- [HOW TO COMPLETE THIS TASK]: Please take the lines from the one holding "基于区域的 CNN 及其特点" through the one holding "# 物体检测和图像分类的区别" in the data below and copy them exactly.

(Stored data)
***
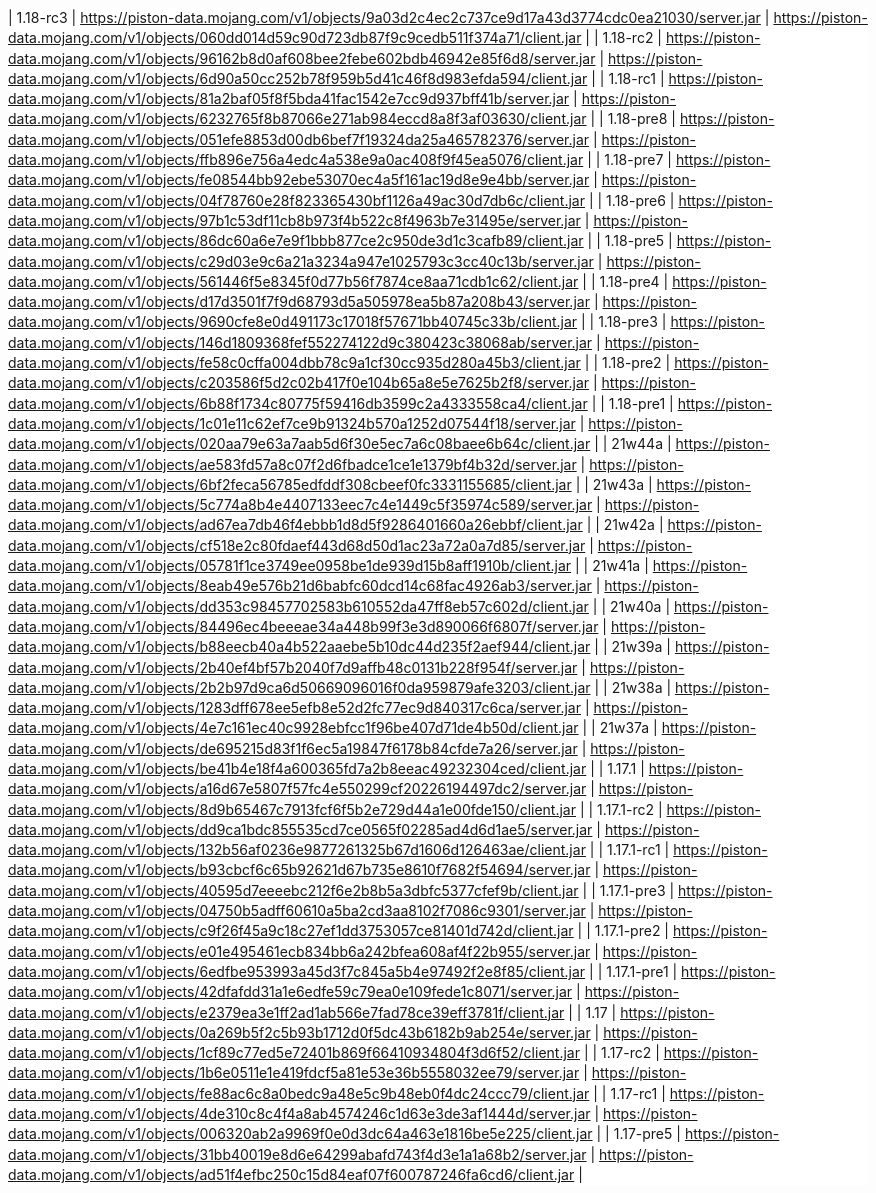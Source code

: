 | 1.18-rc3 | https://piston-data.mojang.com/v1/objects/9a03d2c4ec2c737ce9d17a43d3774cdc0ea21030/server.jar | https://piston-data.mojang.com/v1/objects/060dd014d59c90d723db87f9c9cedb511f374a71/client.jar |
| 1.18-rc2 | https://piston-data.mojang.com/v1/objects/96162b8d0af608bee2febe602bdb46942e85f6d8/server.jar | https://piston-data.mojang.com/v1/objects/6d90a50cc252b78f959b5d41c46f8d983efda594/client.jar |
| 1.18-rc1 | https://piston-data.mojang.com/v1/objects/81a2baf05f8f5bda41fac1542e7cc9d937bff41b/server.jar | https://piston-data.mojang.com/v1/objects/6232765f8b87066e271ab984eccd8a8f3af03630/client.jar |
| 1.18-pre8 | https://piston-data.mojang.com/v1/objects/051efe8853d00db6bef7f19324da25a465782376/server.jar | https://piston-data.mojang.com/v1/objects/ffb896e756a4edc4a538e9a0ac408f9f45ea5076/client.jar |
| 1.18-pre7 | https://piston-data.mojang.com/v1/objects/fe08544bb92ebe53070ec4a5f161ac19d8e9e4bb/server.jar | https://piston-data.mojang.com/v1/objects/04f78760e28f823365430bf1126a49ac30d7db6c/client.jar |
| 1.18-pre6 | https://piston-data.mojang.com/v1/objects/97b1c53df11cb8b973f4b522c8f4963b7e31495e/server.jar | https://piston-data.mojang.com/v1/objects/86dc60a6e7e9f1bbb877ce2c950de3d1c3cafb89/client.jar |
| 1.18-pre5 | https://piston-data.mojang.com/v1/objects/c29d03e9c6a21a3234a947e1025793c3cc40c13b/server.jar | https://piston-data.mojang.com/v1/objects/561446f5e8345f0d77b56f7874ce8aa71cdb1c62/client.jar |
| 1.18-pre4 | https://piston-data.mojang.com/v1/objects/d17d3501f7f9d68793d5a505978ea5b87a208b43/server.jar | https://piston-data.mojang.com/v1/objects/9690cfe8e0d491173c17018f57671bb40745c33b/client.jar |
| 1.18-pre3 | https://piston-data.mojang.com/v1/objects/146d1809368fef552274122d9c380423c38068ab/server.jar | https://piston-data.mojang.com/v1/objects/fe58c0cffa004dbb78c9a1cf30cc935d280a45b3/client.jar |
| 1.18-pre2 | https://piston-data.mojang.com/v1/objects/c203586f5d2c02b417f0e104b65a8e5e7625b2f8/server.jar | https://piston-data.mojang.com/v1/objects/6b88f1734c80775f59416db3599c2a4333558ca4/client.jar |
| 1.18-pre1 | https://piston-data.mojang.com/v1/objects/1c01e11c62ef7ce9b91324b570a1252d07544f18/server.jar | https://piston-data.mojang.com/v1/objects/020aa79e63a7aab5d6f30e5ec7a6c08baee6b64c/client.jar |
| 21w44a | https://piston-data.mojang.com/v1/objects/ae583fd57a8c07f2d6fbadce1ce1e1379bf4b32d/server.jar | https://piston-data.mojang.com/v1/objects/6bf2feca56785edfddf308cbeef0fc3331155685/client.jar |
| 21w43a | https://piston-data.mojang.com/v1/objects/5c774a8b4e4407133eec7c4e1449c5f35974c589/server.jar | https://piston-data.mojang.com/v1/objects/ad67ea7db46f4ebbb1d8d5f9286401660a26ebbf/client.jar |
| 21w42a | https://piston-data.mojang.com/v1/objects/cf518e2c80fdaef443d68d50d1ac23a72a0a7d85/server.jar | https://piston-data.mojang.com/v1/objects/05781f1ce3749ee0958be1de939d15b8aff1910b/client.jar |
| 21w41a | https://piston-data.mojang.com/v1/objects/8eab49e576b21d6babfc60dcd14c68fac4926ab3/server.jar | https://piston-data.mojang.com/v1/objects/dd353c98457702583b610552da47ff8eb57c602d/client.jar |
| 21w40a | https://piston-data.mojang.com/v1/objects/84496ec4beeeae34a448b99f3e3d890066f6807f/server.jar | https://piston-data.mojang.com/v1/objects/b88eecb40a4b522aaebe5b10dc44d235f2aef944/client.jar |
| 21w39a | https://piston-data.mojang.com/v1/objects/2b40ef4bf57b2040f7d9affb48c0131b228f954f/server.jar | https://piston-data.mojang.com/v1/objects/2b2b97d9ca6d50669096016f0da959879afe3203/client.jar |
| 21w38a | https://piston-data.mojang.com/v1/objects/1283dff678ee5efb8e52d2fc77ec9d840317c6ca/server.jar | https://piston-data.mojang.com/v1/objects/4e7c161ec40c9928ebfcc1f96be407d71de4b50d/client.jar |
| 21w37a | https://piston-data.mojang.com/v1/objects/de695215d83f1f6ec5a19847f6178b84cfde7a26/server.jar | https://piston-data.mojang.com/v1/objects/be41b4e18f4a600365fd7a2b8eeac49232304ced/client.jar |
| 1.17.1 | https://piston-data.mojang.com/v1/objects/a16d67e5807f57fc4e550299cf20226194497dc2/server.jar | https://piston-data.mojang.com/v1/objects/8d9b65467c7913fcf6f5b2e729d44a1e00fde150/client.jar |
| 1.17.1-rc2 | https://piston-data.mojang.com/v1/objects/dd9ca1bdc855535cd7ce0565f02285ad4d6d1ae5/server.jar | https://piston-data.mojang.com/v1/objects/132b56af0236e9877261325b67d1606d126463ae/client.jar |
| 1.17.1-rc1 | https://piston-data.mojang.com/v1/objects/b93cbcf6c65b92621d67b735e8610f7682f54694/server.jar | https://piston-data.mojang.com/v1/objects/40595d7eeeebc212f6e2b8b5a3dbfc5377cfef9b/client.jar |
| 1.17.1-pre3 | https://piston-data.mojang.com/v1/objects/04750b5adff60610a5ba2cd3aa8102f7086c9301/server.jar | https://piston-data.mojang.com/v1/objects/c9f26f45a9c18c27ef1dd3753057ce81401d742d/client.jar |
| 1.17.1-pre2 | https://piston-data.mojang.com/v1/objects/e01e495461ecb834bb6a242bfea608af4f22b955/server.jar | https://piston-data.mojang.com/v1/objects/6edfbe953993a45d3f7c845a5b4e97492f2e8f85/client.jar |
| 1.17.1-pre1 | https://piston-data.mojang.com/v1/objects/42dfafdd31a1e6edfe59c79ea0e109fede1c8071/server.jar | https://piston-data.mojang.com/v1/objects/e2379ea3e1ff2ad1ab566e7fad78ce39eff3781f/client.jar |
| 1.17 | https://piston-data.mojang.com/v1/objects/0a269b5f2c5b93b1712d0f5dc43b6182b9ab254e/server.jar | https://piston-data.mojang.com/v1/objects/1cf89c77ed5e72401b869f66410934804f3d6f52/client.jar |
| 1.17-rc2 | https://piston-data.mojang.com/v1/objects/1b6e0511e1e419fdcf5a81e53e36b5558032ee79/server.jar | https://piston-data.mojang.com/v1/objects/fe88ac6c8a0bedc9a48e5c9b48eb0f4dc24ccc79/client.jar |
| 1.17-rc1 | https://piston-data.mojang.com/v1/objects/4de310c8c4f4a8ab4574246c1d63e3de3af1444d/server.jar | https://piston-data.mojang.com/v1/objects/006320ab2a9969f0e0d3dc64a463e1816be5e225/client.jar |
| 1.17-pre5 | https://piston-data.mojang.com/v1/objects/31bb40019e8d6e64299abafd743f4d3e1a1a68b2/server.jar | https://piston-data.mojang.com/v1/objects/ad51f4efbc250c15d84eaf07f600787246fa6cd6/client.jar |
***
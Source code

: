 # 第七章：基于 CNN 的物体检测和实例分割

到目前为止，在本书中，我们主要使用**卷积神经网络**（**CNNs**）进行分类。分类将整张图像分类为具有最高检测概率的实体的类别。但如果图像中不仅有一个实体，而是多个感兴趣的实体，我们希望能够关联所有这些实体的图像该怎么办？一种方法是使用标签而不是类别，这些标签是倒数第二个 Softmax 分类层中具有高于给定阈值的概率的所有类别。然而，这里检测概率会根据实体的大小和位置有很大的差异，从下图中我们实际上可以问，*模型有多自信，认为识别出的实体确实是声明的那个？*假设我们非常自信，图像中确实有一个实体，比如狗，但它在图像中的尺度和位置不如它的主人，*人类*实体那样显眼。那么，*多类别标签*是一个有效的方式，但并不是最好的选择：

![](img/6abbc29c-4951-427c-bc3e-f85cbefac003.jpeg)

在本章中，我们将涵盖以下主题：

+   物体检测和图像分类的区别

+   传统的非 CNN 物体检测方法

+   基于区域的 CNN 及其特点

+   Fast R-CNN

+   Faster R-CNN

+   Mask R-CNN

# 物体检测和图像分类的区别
***
- [EXERCISE OUTPUT]:
+   基于区域的 CNN 及其特点

+   Fast R-CNN

+   Faster R-CNN

+   Mask R-CNN

# 物体检测和图像分类的区别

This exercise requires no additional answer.